Investigadores desenvolveram um gel inovador capaz de regenerar o esmalte dentário, abrindo caminho para uma possível revolução nos tratamentos dentários. Esta tecnologia poderá permitir que os dentes se reparem a si próprios, algo até agora impossível na medicina oral.
Investigadores desenvolvem gel que regenera o esmalte dentário
Investigadores da Universidade de Nottingham afirmam ter criado um novo tipo de gel capaz de reparar e reconstruir o esmalte dos dentes, um tratamento potencialmente revolucionário, já que a odontologia atual se limita sobretudo a cuidados preventivos e à contenção da cárie, em vez de a reverter.
Segundo um novo artigo publicado na revista Nature Communications, o gel à base de proteínas utiliza os processos naturais de crescimento do corpo humano, comuns nas fases iniciais da vida, para formar um revestimento durável e preencher pequenas cavidades nos dentes.
Depois de aplicado na superfície do dente, o gel extrai iões de cálcio e fosfato da saliva, estimulando o crescimento de novos minerais. Estes minerais fundem-se com o dente existente, permitindo-lhe regenerar o esmalte perdido.
Resultados promissores em laboratório
Embora ainda não tenha sido testado em bocas humanas, o gel demonstrou resultados promissores em dentes humanos extraídos. Trata-se de um avanço significativo, já que o esmalte não se regenera naturalmente.
O gel também poderá ser usado para cobrir a dentina, o material ósseo sob o esmalte que, quando exposto devido à sua degradação, pode provocar infeções.
Quando o nosso material é aplicado sobre esmalte desmineralizado ou erodido, ou sobre dentina exposta, promove o crescimento de cristais de forma integrada e organizada, recuperando a arquitetura do nosso esmalte natural e saudável.
Explicou o autor principal e investigador pós-doutorado da Universidade de Nottingham, Abshar Hasan.

Experiências laboratoriais mostraram que uma fina camada protetora se forma em apenas algumas semanas após a aplicação do gel em dentes molares humanos extraídos.

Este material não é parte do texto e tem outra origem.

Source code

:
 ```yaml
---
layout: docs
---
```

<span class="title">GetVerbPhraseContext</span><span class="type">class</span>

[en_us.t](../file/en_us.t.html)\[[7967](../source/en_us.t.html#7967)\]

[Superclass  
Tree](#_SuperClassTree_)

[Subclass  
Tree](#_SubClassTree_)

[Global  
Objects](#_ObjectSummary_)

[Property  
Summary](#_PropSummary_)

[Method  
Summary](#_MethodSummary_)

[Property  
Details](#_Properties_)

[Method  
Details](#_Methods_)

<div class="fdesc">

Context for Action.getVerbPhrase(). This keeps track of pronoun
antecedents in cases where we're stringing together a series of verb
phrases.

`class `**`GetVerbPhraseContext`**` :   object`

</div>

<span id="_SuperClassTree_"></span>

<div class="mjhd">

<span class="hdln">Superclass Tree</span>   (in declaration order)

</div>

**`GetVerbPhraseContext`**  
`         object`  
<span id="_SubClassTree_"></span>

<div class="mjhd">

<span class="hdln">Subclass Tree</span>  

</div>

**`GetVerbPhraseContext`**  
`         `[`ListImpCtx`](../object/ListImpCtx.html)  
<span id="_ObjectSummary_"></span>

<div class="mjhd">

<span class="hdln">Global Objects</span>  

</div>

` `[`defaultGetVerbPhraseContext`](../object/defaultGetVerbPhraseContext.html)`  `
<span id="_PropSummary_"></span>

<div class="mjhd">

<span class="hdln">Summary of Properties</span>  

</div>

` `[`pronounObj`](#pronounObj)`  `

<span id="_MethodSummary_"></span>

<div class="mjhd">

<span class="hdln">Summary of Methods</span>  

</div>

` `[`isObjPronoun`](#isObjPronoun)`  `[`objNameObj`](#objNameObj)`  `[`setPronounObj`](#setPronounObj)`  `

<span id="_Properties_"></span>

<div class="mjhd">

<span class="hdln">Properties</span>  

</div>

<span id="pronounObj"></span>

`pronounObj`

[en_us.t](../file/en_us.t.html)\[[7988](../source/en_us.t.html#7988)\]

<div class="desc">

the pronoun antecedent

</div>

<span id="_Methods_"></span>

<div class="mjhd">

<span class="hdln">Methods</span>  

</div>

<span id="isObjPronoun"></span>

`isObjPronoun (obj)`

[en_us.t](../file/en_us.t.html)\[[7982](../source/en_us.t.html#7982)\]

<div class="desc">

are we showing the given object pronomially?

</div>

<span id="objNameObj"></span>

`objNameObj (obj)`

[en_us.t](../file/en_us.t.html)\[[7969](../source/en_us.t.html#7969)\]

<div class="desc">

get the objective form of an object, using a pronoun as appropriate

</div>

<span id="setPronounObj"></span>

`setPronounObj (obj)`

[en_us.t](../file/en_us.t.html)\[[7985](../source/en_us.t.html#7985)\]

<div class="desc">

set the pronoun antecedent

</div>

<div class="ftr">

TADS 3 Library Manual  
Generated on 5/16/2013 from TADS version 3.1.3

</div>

Testámos as propriedades mecânicas destes tecidos regenerados em condições que simulam situações reais, como escovagem, mastigação e exposição a alimentos ácidos, e verificámos que o esmalte regenerado se comporta como o esmalte saudável.
Acrescentou Hasan.
O crescimento ocorre efetivamente numa semana.
Afirmou o professor de engenharia biomédica da Universidade de Nottingham, Alvaro Mata, à revista New Scientist.

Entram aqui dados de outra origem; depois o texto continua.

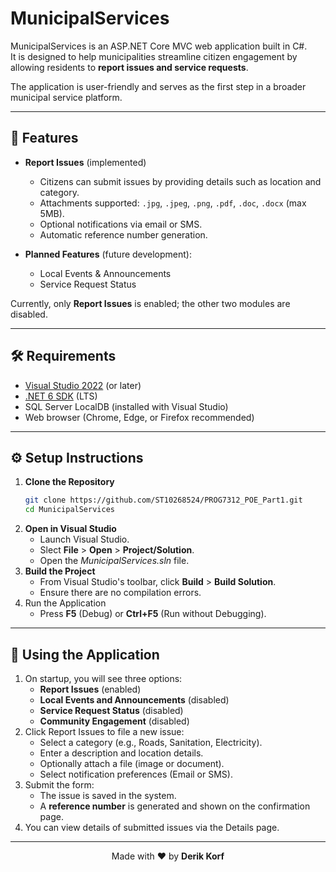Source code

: # MunicipalServices

MunicipalServices is an ASP.NET Core MVC web application built in C#.  
It is designed to help municipalities streamline citizen engagement by allowing residents to **report issues and service requests**.  

The application is user-friendly and serves as the first step in a broader municipal service platform.  

---

## 📌 Features

- **Report Issues** (implemented)  
  - Citizens can submit issues by providing details such as location and category.  
  - Attachments supported: `.jpg`, `.jpeg`, `.png`, `.pdf`, `.doc`, `.docx` (max 5MB).  
  - Optional notifications via email or SMS.  
  - Automatic reference number generation.  

- **Planned Features** (future development):  
  - Local Events & Announcements  
  - Service Request Status  

Currently, only **Report Issues** is enabled; the other two modules are disabled.

---

## 🛠️ Requirements

- [Visual Studio 2022](https://visualstudio.microsoft.com/) (or later)  
- [.NET 6 SDK](https://dotnet.microsoft.com/download/dotnet/6.0) (LTS)  
- SQL Server LocalDB (installed with Visual Studio)  
- Web browser (Chrome, Edge, or Firefox recommended)

---

## ⚙️ Setup Instructions

1. **Clone the Repository**
   ```bash
   git clone https://github.com/ST10268524/PROG7312_POE_Part1.git
   cd MunicipalServices
   ```
2. **Open in Visual Studio**
   - Launch Visual Studio.
   - Slect **File** > **Open** > **Project/Solution**.
   - Open the *MunicipalServices.sln* file.
3. **Build the Project**
   - From Visual Studio's toolbar, click **Build** > **Build Solution**.
   - Ensure there are no compilation errors.
4. Run the Application
   - Press **F5** (Debug) or **Ctrl+F5** (Run without Debugging).

---

## 🚀 Using the Application

1. On startup, you will see three options:
   - **Report Issues** (enabled)
   - **Local Events and Announcements** (disabled)
   - **Service Request Status** (disabled)
   - **Community Engagement** (disabled)
2. Click Report Issues to file a new issue:
   - Select a category (e.g., Roads, Sanitation, Electricity).
   - Enter a description and location details.
   - Optionally attach a file (image or document).
   - Select notification preferences (Email or SMS).
3. Submit the form:
   - The issue is saved in the system.
   - A **reference number** is generated and shown on the confirmation page.
4. You can view details of submitted issues via the Details page.

---

<p align="center"> Made with ❤️ by <strong>Derik Korf</strong> </p>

Da investigação ao mercado
Mata e a sua equipa pretendem comercializar o produto através de uma nova startup chamada Mintech-Bio.
Contudo, ainda será necessário muito trabalho até se confirmar a sua segurança e eficácia em humanos. Os ensaios clínicos estão previstos para o início do próximo ano.
As nossas descobertas demonstram a capacidade de crescer estruturas semelhantes ao esmalte sob condições que imitam de perto os desafios mecânicos e químicos da boca.
No entanto, estes testes não recriam totalmente a complexidade do ambiente oral in vivo e, por isso, confirmar plenamente a regeneração natural do esmalte exigirá validação in vivo, que pretendemos prosseguir em trabalhos futuros.
Escreveram os investigadores.
Mesmo assim, a equipa acredita que a sua “tecnologia poderá vir a oferecer uma solução única para a regeneração do esmalte dentário, independentemente do nível de erosão do dente.”